Essa mudança não altera os fundamentos da nutrição, mas amplia as possibilidades de inovação. A proteína continua sendo um macronutriente essencial; a diferença é que agora entendemos que algumas proteínas também podem gerar moléculas bioativas capazes de modular processos fisiológicos, abrindo novas perspectivas para o desenvolvimento de ingredientes funcionais.
Os peptídeos de colágeno bioativos são um dos exemplos mais claros dessa evolução. Eles mostram que a inovação em alimentos não depende apenas de descobrir novas fontes proteicas, mas de compreender, com profundidade, como essas proteínas interagem com a biologia humana.
Na prática, essa evolução também amplia as possibilidades de aplicação desses ingredientes. Peptídeos bioativos podem estar presentes em alimentos, bebidas, suplementos alimentares e, futuramente, em novas plataformas de nutrição personalizada. Independentemente da forma de consumo, o desafio permanece o mesmo: desenvolver ingredientes seguros, bem caracterizados e respaldados por evidências científicas.
Descobrir novos peptídeos bioativos é apenas o começo. Nos próximos anos, o desafio será desenvolver processos capazes de produzi-los de forma reprodutível, sustentável e economicamente viável, mantendo sua bioatividade e garantindo qualidade entre lotes. É essa transição da descoberta científica para a aplicação industrial que definirá a próxima geração de ingredientes funcionais.

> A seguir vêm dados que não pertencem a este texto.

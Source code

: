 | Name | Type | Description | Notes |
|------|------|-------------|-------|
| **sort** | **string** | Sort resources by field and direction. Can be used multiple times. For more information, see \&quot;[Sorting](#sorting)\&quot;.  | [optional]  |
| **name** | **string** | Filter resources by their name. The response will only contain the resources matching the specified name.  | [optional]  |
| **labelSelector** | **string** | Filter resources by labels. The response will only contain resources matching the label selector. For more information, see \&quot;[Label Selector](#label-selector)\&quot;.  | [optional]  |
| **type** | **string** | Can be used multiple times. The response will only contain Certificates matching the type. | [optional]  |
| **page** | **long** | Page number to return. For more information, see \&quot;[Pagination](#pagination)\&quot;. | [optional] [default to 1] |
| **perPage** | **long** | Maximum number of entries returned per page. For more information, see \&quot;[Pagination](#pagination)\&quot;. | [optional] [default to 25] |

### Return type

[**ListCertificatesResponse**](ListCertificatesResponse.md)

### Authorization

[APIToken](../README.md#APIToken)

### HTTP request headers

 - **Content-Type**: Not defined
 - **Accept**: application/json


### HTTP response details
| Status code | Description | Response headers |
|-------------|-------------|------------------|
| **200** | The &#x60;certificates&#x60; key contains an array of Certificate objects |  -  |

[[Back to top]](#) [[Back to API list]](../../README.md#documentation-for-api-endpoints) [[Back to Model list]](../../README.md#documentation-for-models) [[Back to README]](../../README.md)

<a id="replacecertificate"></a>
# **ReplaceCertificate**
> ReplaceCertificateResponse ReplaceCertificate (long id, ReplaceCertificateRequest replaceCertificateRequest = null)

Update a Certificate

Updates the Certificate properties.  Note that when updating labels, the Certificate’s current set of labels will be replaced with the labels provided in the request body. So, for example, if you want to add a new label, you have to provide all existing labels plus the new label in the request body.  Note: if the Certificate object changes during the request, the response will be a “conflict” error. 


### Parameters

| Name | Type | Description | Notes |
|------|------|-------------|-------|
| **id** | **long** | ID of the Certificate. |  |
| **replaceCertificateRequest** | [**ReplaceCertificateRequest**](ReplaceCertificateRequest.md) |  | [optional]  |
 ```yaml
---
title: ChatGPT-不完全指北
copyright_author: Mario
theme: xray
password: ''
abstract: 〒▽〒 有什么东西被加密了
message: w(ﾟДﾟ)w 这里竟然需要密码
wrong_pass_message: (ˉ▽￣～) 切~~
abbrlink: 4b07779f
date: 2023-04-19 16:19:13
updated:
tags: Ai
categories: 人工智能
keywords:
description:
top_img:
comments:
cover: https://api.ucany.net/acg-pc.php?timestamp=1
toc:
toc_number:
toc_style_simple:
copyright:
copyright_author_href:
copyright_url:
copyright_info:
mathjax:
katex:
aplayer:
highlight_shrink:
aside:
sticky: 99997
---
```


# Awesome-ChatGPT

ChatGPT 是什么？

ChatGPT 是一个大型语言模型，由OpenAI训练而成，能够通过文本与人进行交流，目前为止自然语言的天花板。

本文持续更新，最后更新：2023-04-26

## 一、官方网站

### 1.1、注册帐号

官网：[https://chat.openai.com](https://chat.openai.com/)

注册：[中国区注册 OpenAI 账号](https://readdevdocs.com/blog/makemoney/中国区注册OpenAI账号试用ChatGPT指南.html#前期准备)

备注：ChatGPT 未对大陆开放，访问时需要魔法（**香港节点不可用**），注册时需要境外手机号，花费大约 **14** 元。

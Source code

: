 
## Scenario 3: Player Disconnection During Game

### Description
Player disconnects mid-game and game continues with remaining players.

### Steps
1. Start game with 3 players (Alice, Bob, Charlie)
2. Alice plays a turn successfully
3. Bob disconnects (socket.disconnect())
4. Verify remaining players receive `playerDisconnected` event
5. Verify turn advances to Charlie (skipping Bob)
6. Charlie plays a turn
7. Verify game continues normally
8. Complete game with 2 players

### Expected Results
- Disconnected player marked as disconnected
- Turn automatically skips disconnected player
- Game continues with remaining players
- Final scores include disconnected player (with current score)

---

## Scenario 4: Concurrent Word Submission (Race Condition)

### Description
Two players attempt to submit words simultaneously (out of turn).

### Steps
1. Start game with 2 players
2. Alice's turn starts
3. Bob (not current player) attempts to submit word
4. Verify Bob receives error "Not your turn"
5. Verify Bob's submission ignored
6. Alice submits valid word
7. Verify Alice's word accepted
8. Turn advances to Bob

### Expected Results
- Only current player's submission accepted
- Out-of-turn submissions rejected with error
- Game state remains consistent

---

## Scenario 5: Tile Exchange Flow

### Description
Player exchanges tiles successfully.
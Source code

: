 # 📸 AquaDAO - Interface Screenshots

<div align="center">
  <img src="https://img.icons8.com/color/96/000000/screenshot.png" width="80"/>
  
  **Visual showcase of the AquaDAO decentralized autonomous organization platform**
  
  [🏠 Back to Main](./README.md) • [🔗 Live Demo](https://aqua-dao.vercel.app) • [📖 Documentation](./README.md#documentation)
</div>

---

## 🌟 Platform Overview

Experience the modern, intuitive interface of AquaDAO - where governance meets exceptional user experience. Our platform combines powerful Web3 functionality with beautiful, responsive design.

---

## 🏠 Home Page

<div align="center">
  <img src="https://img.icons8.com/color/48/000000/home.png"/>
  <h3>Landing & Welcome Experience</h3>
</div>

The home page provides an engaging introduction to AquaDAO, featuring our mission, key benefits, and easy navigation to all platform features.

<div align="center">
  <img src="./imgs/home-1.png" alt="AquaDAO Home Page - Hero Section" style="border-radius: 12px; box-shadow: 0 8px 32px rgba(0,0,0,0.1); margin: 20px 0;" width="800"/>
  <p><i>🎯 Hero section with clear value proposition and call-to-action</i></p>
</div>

Talvez este seja o aspecto mais disruptivo dessa evolução. Durante muito tempo acreditamos que a nutrição consistia apenas em fornecer matéria-prima para as células. Hoje entendemos que determinados componentes dos alimentos também podem participar da linguagem bioquímica que regula essas células. Essa mudança aproxima a ciência dos alimentos da biologia celular e inaugura uma nova forma de desenvolver ingredientes: menos baseada apenas na composição nutricional e cada vez mais orientada pelos mecanismos biológicos que esses ingredientes são capazes de ativar.
É provável que, nos próximos anos, ingredientes passem a ser avaliados não apenas pelo seu perfil nutricional, mas também pela sua capacidade de gerar peptídeos bioativos e de modular respostas fisiológicas específicas.